Pattern 3: Throttled PubSub
The registry_renew.lua script (source) only publishes a renew event when the last publish timestamp is about to expire:
local pubTolerance = 5; -- seconds of slack
local shouldPub = (lastRenewPublishTtlAt - nowTime - pubTolerance) < 0;
if shouldPub then
redis.call("hset", instanceKey, "__last_renew_pub_ttl_at", currentTtlAt);
redis.call("publish", instanceKey, "renew");
endThis reduces PubSub volume by ~10x during steady-state heartbeats, since most renewals do not change the externally observable TTL window.
Performance Model
Read Path (Consistency Layer)
flowchart LR
READ["getApplication()"] --> CACHE{"Local cache<br>hit?"}
CACHE -->|Yes| RETURN["Return from heap<br>~5ns"]
CACHE -->|No| REDIS_READ["Read from Redis<br>~100us"]
REDIS_READ --> STORE["Store in cache<br>+ Subscribe PubSub"]
STORE --> RETURN
style READ fill:#2d333b,stroke:#6d5dfc,color:#e6edf3
style CACHE fill:#2d333b,stroke:#6d5dfc,color:#e6edf3
style RETURN fill:#2d333b,stroke:#6d5dfc,color:#e6edf3
style REDIS_READ fill:#2d333b,stroke:#6d5dfc,color:#e6edf3
style STORE fill:#2d333b,stroke:#6d5dfc,color:#e6edf3Write Path (Lua Script)
flowchart LR
WRITE["setConfig()"] --> LUA["Execute Lua script<br>in Redis"]
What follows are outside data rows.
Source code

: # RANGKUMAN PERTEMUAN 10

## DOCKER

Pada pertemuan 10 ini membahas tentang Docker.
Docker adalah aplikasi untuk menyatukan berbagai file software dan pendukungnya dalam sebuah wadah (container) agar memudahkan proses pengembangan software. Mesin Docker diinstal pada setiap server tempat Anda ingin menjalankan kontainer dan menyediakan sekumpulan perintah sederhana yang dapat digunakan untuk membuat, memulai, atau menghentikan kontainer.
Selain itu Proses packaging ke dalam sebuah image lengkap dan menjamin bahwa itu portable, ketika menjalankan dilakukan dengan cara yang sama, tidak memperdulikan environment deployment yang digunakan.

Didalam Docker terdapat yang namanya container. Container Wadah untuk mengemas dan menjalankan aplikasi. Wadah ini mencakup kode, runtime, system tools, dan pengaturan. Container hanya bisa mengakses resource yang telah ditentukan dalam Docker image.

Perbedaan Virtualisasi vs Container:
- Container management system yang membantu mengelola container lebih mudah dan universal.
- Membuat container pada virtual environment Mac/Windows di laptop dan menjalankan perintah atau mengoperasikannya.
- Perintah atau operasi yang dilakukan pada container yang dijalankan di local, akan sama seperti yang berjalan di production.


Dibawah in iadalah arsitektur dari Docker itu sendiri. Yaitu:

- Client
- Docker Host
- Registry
LUA --> CHECK{"Hash<br>changed?"}
CHECK -->|No| NOOP["Return 0<br>(no-op)"]
CHECK -->|Yes| MUTATE["Mutate data<br>+ Create history<br>+ PUBLISH"]
MUTATE --> RETURN["Return 1"]
style WRITE fill:#2d333b,stroke:#6d5dfc,color:#e6edf3
style LUA fill:#2d333b,stroke:#6d5dfc,color:#e6edf3
style CHECK fill:#2d333b,stroke:#6d5dfc,color:#e6edf3
style NOOP fill:#2d333b,stroke:#6d5dfc,color:#e6edf3
style MUTATE fill:#2d333b,stroke:#6d5dfc,color:#e6edf3
style RETURN fill:#2d333b,stroke:#6d5dfc,color:#e6edf3Cache Invalidation Flow
sequenceDiagram
autonumber
participant Writer as Writer App
participant Redis as Redis
participant PubSub as Redis PubSub
participant Reader as Reader App Cache
Writer->>Redis: EVAL config_set.lua
Redis->>Redis: Write config hash
Redis->>Redis: Add history entry
Redis->>PubSub: PUBLISH {ns}:cfg:{id} "set"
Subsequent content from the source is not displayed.